The specifically designed sensory concerts encourage audience participation where people can march, walk and dance around to fun and interesting types of music.

Albrecht said the Newcastle Music Festival would also host a free competition with young pianists, cellists and violinists. 

“Every year, the Music Teachers Association of Newcastle runs a scholarship competition to support young performers,” she said.

“It will take place on Saturday, August 6, with one session held at Christ Church Cathedral in the morning and one at Adamstown Uniting Church in the afternoon.”

The festival fixture Albrecht said she looked forward to the most was a concert titled Toasting Mother Earth.

“It’s the name of a poem by local writer, Derek Dowding, who lives along Lake Macquarie,” she said. 

“He was asked by our artistic consultant and one of the festival founders, Ross Fiddes, to write a piece of work about climate change.

Acacia Quartet. Photo credit: Holly Bradford.

“He’s written this moving poem set to music… he has also asked the amazing Australian soprano, Anna Fraser, to premiere this work.”

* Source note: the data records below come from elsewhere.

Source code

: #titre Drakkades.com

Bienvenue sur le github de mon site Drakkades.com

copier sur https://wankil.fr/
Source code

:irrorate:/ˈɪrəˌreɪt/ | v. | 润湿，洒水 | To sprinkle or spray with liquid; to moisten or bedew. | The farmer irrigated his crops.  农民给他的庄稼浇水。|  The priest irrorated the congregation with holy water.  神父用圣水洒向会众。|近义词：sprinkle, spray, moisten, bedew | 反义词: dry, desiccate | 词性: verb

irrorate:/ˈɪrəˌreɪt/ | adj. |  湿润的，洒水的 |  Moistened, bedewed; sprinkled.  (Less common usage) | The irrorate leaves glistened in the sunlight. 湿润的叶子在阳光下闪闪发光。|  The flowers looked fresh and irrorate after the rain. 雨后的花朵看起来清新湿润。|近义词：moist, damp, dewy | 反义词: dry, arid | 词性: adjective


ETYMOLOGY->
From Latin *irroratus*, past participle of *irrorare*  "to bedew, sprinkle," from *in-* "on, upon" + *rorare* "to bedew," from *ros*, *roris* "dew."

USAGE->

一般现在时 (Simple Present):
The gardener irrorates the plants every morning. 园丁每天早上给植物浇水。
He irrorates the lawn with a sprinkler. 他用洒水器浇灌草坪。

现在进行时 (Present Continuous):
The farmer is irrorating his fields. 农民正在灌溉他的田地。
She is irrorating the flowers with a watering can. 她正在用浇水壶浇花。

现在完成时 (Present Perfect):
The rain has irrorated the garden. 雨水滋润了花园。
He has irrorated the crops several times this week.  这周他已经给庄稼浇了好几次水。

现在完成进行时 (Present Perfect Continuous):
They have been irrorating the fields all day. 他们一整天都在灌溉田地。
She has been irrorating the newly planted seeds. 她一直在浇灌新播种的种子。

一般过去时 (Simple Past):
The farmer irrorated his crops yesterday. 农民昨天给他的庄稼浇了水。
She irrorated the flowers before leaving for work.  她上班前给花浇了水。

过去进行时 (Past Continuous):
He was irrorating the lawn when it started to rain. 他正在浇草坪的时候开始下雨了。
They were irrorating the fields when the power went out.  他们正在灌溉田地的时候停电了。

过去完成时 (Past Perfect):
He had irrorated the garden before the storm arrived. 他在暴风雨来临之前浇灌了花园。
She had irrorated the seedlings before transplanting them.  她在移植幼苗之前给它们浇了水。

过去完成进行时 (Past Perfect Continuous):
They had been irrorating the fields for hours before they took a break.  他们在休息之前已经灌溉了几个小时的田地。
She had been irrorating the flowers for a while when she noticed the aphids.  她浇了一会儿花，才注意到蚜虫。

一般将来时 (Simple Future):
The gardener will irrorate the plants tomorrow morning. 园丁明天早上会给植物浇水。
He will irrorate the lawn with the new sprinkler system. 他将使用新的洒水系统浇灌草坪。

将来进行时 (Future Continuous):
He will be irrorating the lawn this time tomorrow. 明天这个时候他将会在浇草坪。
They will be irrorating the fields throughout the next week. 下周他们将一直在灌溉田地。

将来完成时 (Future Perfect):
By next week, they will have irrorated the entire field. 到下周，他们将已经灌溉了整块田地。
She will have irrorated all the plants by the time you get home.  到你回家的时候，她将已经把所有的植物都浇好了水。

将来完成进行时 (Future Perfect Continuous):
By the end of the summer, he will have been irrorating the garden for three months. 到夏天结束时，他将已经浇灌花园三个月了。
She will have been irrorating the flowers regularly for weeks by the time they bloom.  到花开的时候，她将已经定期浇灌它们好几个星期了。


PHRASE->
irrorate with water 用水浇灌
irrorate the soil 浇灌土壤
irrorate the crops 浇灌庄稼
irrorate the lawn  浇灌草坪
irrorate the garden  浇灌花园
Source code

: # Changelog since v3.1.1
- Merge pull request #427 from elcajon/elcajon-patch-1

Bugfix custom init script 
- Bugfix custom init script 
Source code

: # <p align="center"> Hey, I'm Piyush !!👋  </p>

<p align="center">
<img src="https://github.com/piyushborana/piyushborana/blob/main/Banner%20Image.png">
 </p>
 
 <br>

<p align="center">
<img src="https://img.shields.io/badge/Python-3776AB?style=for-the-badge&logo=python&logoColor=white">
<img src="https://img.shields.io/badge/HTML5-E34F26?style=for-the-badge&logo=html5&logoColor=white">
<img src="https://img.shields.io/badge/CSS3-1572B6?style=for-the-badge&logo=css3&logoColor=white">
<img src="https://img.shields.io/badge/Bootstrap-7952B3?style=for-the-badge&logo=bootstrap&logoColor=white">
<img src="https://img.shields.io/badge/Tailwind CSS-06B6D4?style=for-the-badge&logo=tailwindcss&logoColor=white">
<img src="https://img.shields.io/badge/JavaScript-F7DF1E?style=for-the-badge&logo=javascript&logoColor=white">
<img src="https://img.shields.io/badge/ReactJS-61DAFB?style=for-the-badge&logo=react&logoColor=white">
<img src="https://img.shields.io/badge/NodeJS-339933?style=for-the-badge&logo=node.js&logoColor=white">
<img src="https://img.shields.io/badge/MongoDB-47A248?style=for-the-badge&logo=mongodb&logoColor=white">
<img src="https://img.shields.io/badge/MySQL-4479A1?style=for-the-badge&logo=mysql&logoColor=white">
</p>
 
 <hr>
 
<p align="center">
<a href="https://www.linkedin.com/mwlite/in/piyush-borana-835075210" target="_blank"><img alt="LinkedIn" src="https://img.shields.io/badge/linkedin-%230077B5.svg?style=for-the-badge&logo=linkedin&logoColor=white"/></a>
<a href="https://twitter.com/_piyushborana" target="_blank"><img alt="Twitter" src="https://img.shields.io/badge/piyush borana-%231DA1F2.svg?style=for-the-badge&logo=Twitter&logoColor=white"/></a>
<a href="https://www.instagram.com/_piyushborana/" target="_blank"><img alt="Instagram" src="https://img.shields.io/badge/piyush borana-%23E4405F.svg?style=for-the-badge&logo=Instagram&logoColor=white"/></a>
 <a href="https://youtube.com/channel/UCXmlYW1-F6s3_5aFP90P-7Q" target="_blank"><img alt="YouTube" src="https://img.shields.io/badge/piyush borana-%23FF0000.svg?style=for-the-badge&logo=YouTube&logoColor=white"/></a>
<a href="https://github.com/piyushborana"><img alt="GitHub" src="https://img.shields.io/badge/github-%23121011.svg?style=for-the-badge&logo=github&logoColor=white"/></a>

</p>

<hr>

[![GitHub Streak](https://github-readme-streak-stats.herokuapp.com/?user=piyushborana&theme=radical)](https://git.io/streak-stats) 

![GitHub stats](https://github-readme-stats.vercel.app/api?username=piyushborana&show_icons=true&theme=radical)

The performance will be accompanied by pianist, Jack Symonds, and will be a world premiere. 

In previous years, she said the attending audience had been of an older demographic.

“There isn’t that much on offer in Newcastle for older people, so we love that the festival provides an opportunity for people over 50 to get out and enjoy beautiful music,” Albrecht said.

“We have many young people in Newcastle learning instruments, and they love coming to the concerts because they can see that in a few years, there’s an opportunity for them to become performers as well.”

Albrecht encouraged Novocastrians to come along and promised there would be something for everyone to enjoy.

“The festival is a volunteer-run festival,” she said.

“We’re not-for-profit, and we do depend on our local audiences to come out and support us.

“We really do not need to look beyond our Newcastle talent base for fantastic music to be performed.”

Tickets for the Newcastle Music Festival are available online, and for those who book before May 31, 10 per cent will be discounted from their ticket price.